Task directions:
Which of the lines below mention the word "PAHNAPLSIIGYIR"? Pull each one out.

Working data:
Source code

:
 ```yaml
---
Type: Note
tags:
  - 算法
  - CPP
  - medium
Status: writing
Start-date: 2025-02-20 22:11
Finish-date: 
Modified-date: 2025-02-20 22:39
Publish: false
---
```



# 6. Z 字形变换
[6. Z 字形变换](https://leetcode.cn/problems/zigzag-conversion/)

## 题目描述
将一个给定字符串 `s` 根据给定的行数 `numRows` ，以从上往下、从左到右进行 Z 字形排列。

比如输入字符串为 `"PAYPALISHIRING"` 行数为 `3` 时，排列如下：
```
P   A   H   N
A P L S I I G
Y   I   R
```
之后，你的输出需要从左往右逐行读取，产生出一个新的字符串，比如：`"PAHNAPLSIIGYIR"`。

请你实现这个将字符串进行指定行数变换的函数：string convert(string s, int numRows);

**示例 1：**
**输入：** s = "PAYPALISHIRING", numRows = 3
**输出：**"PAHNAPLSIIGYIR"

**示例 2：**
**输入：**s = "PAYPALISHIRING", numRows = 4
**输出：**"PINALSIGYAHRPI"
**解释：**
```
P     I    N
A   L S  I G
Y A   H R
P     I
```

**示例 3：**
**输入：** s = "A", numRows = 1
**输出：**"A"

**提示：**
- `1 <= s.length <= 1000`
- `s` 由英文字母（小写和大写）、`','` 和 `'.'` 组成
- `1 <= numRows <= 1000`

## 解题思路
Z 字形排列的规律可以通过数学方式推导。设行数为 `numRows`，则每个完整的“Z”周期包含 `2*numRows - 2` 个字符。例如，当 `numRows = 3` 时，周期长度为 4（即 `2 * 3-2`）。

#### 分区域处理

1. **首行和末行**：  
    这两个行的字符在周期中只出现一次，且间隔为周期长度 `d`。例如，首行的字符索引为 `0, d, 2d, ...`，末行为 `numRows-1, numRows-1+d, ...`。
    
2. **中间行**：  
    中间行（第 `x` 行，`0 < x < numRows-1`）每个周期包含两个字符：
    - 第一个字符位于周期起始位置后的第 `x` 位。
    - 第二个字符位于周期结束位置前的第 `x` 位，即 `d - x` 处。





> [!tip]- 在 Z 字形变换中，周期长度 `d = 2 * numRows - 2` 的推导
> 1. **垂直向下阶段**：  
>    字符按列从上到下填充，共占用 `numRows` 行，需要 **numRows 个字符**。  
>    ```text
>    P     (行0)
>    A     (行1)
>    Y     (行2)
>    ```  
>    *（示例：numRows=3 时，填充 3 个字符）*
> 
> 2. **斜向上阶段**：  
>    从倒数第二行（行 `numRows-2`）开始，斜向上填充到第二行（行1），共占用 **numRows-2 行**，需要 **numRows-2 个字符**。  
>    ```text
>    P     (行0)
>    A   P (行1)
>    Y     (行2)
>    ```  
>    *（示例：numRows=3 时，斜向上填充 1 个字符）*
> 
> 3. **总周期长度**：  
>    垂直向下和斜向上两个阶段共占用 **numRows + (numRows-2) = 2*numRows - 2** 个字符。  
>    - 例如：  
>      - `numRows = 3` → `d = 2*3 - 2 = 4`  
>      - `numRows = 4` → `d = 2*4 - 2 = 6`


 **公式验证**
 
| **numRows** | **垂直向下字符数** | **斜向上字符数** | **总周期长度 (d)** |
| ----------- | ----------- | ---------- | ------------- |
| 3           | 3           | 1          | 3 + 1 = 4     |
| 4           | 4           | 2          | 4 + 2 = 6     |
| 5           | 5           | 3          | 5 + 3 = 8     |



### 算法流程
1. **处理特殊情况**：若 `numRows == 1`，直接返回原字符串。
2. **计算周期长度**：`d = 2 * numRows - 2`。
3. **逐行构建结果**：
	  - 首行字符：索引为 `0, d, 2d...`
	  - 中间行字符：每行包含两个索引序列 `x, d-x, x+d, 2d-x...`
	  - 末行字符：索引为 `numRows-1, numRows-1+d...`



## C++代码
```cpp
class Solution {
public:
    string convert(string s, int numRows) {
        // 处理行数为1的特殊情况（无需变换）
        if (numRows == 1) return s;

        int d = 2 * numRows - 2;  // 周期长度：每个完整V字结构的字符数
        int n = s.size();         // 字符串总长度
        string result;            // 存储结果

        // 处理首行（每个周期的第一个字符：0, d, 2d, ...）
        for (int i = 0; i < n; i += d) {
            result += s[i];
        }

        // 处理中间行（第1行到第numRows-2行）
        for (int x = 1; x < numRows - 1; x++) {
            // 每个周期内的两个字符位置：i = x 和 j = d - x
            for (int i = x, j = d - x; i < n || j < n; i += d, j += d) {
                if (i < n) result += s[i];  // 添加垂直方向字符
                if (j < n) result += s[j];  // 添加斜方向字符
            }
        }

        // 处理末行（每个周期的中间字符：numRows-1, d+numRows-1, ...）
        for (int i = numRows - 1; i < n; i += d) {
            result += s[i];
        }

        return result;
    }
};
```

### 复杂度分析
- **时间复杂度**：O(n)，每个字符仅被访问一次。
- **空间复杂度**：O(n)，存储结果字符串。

Solution to this task:
之后，你的输出需要从左往右逐行读取，产生出一个新的字符串，比如：`"PAHNAPLSIIGYIR"`。
**输出：**"PAHNAPLSIIGYIR"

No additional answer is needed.